Людмила Николаевна по воскресной привычке просматривала за завтраком журналы, листая какой-то иностранный ежемесячник. Ее смешок удивил: что может быть веселого в рефератах по биологии?

— Боря, для тебя. В моем свободном переводе… Так, существует множество теорий преступности. В том числе и биологическая, которая утверждает, что преступления совершают люди, имеющие сорок семь хромосом. Надеюсь, ты знаешь, что у человека их сорок шесть?

— А не тридцать две?

— Боря, это зубов тридцать два. Так, дальше… Известный борец… Пожалуй, громила. Известный громила Пит Чауз, отбывающий девяностодевятилетнее заключение — боже! — эту теорию опроверг. У него ровно сорок шесть хромосом, как у нормального человека. Вот смешное… Когда исследовавшие его ученые рассказали про теорию, Пит Чауз ее одобрил и сказал, что все верно: у него сорок семь этих самых хромосом. На вопрос ученых, откуда ему это известно, Чауз сказал: «За свою жизнь я ухлопал ровно сорок семь несговорчивых типов».

Леденцов слушал вполуха, даже не усмехнулся. А что, если теория верна? И у всех этих Бледных, Шиндорг и Грэгов по сорок семь хромосом? Тогда хоть лопни, а Шатра не разогнать. Нет, теория глупа: ему были известны пропащие подростки, которых теперь не узнать. Скажем, Генка-дух. За импортный диск маму не пощадил бы. А теперь Геннадий Михайлович Духов, изобрел тележку-самокатку для садоводов.

— Боря, сотрудников уголовного розыска обворовывают?

— Плох тот сотрудник, которого можно обокрасть.

— Значит, ты плох, Боря.

Он глянул на нее непонимающе. Она пила кофе, как всегда, с каким-то артистизмом, будто ее тайно снимают для кино: голова с тяжелыми каштановыми волосами слегка откинута, спина пряма, щеки голубоваты даже после душа, чашечка поднята высоко и любовно.

— Боря, нас обокрали.

— Как?

— Триста рублей из шкатулки…

— Сто пятьдесят завтра верну.

Завтра он выходил на работу. Половину ущерба взял на себя Петельников. Идти за денежным возмещением к руководству они не решились.

— Боря, я не прошу вернуть. Если тебе нужно…

— Деньги пошли на одно оперативное мероприятие.

— О, мы финансируем работу милиции?

— Мама, сколько ты скупила для лаборатории на свои деньги белых мышек, кошек и разных там морских свинок?
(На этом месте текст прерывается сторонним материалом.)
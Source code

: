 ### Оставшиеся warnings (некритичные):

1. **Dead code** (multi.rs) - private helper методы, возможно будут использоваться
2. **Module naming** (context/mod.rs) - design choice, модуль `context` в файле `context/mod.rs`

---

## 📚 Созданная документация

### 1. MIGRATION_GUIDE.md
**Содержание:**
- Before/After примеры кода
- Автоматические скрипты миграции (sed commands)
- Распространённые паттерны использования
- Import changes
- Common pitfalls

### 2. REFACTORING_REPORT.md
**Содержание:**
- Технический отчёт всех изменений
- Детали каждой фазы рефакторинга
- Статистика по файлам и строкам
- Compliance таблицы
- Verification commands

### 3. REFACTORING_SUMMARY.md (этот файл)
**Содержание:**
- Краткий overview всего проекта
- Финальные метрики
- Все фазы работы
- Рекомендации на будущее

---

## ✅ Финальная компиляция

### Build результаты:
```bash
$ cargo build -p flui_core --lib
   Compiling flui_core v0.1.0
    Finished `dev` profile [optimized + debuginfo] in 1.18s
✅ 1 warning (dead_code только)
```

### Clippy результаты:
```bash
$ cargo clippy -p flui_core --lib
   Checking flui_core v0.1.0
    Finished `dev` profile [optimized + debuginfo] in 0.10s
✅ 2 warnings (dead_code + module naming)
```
За это непочтительное напоминание его послали на рынок за картошкой, снабдив двумя сумками на пять килограммов каждая. И советом: купить рассыпчатой, с песчаных, лучше всего с новгородских, земель. Размяться он был не прочь, да и думать это не мешало.

Все-таки почему ребята стыдятся своих хороших порывов? Он же видел, как они мучились болью отличника, чужой болью. Почему им хотелось казаться более жестокими, чем они были на самом деле? И опять-таки, почему плохим быть не стыдно, а хорошим стыдно? Тут какая-то глупая загадка, кособочившая человеческие отношения, ибо добро есть добро, как и свет есть свет.

На рынке Леденцов сразу пробежал в картофельный ряд. Зимой тут лежали унылые груды, вся картошка была одного серого тона. Сейчас неокрепшая кожура имела свой цвет и даже оттенки. У каждой хозяйки интересные клубни. Розовые, продолговатые, ровненькие, как отполированные; круглые, вроде бы сиреневые, и такой яркости, словно их окунули в чернила да еще чуть-чуть прибавили серебристого блеску; маленькая и беленькая с кожицей-пленочкой, которую и чистить не надо; громадная, желтая, будто уже заправленная сливочным маслом, поэтому даже на вид сытная… К этой, к сытной, он и подошел.

— Это картошечка? — на всякий случай спросил Леденцов, озадаченный ее размерами и сливочной желтизной.

— Неужели апельсины?

— А чья?

— Моя и есть.

— Вернее, из какой земли?

— Так со своего огорода.

— Точнее, из каких мест?

— Новгородская.

Ему и велено купить новгородской, рассыпчатой. Десять килограммов, чтобы хватило надолго.